Il est clair qu’on assiste à une brutale aggravation de la lutte de clans autour du pouvoir, lutte d’autant plus violente que l’Algérie traverse depuis plusieurs années une grave crise économique et sociale.
Crise économique et sociale
L’économie algérienne est complètement tributaire des hydrocarbures (gaz et pétrole). Ils représentent 60 % des recettes fiscales et 95 % des exportations. La production ne cesse de baisser du fait de la faiblesse des investissements, du vieillissement des infrastructures et de l’épuisement des champs pétroliers. Les exportations baissent du fait de l’accroissement rapide de la population et de l’augmentation de la consommation intérieure. Enfin, le prix du baril de pétrole a chuté sur le marché mondial. La baisse de la rente pétrolière et gazière a entraîné la baisse des investissements de l’État et donc de la part prélevée par les oligarques et autres vautours sur les dépenses publiques. Dans l’entourage de Bouteflika, les scandales financiers se sont succédé. En 2013, c’est l’ex-ministre de l’énergie Chakib Khelil qui est rattrapé par une affaire de pots de vin versés par Saipam, une filiale du trust italien du pétrole ENI ; il s’est réfugié aux Etats-Unis. Son retour, en toute impunité au pays, début 2019, a été ressenti comme une provocation. En 2016, les « Panama papers » révèlent comment les hommes d’affaires algériens se sont gavés de l’argent du pétrole et l’ont placé dans les paradis fiscaux. L’argent de la rente pétrolière a peu profité au peuple algérien. Beaucoup de dépenses sont à ranger dans les grands travaux inutiles, dévolus par l’Etat au privé et surfacturés. C’est le cas pour la nouvelle mosquée d’Alger, la plus haute du monde ; avec cet argent, on aurait pu construire des dizaines d’hôpitaux, expliquent des manifestants. Peu d’investissements sont allés dans le secteur productif, dans l’industrie ou dans la modernisation de l’agriculture.

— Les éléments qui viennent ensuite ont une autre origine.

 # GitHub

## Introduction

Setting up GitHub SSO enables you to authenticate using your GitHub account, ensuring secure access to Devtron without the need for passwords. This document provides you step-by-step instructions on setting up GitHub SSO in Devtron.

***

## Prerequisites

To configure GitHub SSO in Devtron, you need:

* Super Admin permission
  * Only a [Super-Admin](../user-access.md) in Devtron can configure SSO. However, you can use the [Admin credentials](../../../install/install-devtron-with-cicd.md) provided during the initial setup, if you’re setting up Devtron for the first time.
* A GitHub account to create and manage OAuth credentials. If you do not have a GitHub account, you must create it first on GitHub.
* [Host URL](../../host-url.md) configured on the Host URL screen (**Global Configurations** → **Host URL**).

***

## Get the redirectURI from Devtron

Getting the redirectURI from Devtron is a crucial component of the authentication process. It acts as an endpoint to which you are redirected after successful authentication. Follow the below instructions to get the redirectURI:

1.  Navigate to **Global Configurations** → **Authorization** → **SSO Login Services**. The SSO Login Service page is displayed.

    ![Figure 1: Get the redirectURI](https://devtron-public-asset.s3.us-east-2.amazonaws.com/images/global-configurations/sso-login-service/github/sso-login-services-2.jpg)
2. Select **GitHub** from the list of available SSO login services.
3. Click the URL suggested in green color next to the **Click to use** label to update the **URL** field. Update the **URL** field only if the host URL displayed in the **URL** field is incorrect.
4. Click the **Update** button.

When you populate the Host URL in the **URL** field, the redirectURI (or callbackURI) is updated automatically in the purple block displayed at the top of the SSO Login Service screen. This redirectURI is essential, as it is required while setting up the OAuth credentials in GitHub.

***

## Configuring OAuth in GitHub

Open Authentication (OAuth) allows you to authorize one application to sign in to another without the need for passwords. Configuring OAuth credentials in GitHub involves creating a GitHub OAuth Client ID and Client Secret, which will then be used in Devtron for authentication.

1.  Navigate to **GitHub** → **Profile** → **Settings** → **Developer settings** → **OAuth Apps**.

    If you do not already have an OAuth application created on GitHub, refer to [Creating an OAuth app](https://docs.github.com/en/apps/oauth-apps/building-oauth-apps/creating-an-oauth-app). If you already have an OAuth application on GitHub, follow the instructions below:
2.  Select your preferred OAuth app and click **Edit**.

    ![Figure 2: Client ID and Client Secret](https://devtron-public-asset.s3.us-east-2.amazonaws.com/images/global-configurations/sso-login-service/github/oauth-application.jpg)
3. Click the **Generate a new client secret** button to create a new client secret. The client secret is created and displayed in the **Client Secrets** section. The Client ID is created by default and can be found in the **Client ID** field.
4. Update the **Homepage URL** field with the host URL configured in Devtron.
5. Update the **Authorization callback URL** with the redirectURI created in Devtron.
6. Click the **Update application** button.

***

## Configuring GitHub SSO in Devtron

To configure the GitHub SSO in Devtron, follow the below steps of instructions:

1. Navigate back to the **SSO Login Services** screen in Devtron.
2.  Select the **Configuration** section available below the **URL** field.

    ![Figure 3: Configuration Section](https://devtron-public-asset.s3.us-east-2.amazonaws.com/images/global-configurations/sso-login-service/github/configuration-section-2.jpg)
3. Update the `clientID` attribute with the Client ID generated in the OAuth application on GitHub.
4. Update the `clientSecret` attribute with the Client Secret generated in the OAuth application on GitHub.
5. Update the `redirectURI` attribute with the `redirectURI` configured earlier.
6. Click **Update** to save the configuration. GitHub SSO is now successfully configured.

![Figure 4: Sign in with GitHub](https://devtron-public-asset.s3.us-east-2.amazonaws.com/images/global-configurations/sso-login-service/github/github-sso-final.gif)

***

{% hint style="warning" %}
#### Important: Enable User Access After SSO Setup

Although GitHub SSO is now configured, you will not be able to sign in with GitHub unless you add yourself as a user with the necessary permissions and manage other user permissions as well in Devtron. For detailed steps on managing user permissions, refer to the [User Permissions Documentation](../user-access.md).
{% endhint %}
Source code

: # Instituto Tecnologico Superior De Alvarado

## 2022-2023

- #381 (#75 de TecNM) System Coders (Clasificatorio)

La corruption, le gaspillage et l’incompétence sont les sources des injustices et du chômage qui frappe le tiers des jeunes de moins de 25 ans qui représentent 45 % de la population. Il est clair que l’ampleur des mobilisations actuelles, s’explique en partie par leur colère contre les inégalités, le chômage, les classes surchargées, le coût de la santé et l’absence de perspective pour la jeunesse de plus en plus tentée par l’émigration.
Quand Macron soutient le système
La simple décence aurait voulu que le chef de l’ancienne puissance coloniale se garde d’une appréciation publique sur les événements d’Algérie. Mais Macron n’a pas pu s’empêcher de se poser en donneur de leçons. Il a estimé « raisonnable » la proposition de Bouteflika de ne pas briguer un 5e mandat et appelé à la tenue « dans un délai raisonnable » de la conférence nationale chargé de superviser la transition. Cette ingérence a reçu l’accueil qu’elle méritait de la part des manifestants. Macron a été prié de s’occuper « raisonnablement » des « Gilets jaunes » !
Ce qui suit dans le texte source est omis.